Newly opened NLP learning, Mofan's tutorial needs to use tensorflow 2.3.1, I have been doing research with 1.x before. So I re-created a new environment, encountered many problems, and finally solved them one by one.
- Install tensorflow directly with pip in the 3.7 environment. The result is ImportError: DLL load failed: The specified module cannot be found. This problem should be that the version of tensorflow does not correspond to other packages. After reinstalling several times, I found that it could not be solved, so I decided Uninstall and install with conda.
- Conda does not have version 2.3.1, so install 2.3.0 using
conda install tensorflow-gpu=2.3.0 cudnn cudatoolkit is
installed successfully, use
import tensorflow as tf
tf.test.is_gpu_available() on the command line to check if the GPU is available
** here It should be noted that because I need to install different versions of tf in different virtual environments, I cannot download cuda and cudnn like other online tutorials. That is for system installation. In the virtual environment, you should install the two installation packages of cuda and cudatoolkit directly. That's it. - Running the program found that matplotlib was missing, so I installed it with conda, and the result appeared
ERROR conda.core.link:_execute(700): An error occurred while installing package'defaults::qt-5.9.7-vc14h73c81de_0'.

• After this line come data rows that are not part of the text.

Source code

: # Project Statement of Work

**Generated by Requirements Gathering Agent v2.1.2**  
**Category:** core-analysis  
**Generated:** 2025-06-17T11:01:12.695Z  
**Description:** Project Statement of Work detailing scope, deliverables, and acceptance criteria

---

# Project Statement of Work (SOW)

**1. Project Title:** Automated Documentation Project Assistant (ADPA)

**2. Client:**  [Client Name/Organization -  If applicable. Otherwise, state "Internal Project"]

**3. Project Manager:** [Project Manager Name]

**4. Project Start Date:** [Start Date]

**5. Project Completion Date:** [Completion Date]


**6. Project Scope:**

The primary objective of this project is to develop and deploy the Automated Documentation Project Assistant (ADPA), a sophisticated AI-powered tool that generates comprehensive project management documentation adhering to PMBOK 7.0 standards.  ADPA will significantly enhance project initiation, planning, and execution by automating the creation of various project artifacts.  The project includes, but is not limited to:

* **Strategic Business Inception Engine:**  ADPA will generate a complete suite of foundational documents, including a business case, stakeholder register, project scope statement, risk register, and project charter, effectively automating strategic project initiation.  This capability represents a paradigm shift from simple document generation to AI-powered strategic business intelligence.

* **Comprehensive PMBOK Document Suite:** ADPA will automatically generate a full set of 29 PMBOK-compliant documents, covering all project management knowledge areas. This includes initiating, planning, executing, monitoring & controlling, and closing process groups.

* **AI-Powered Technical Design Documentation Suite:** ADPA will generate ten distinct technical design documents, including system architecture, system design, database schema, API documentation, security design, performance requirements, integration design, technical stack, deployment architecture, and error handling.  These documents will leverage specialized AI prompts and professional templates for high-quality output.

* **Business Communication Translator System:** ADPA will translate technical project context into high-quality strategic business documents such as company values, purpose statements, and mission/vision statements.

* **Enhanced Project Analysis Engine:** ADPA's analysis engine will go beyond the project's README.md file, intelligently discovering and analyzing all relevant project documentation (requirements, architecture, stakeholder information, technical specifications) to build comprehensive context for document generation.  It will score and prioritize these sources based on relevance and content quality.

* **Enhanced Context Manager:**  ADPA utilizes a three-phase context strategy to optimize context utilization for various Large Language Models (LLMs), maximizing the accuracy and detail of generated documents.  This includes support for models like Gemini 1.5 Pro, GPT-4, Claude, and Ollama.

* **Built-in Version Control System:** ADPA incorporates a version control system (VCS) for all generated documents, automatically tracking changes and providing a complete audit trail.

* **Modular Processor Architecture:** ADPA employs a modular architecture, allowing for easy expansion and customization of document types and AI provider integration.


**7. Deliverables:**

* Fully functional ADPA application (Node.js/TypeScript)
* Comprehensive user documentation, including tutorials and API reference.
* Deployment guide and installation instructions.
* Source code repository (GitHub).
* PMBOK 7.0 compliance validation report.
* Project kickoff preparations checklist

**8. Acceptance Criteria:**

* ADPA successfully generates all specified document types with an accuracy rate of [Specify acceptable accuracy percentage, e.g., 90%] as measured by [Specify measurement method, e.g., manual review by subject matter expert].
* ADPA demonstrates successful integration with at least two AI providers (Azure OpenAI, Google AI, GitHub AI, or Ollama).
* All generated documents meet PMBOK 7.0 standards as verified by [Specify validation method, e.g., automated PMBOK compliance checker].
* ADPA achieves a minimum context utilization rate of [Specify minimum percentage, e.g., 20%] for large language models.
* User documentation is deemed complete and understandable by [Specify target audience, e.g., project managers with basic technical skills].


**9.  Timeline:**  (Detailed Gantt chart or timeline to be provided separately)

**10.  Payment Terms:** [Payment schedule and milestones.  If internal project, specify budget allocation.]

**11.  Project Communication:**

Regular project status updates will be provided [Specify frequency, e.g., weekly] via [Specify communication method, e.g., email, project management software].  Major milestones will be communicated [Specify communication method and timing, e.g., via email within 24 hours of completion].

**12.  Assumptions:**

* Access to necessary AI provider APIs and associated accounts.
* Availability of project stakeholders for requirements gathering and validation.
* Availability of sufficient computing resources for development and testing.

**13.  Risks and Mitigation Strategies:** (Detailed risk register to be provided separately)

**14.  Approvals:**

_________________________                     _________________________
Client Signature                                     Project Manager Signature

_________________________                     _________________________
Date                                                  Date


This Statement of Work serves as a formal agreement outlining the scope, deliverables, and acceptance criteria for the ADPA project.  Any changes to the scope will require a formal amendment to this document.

Rolling back transaction: done
LinkError: post-link script failed for package defaults::qt-5.9.7-vc14h73c81de_0
This should mean that the download source of conda is not right, so delete the Tsinghua source in C:\Users\Lenovo.condarc only Using the default source, the result is still the same error, so I switched to pip installation, and it was successful
Summary: I feel that pip and conda need to be replaced flexibly according to the problems that arise. An installation method may not be able to keep error-free. The main reason is that I don’t know much about these packages and conda, so I can only keep trying.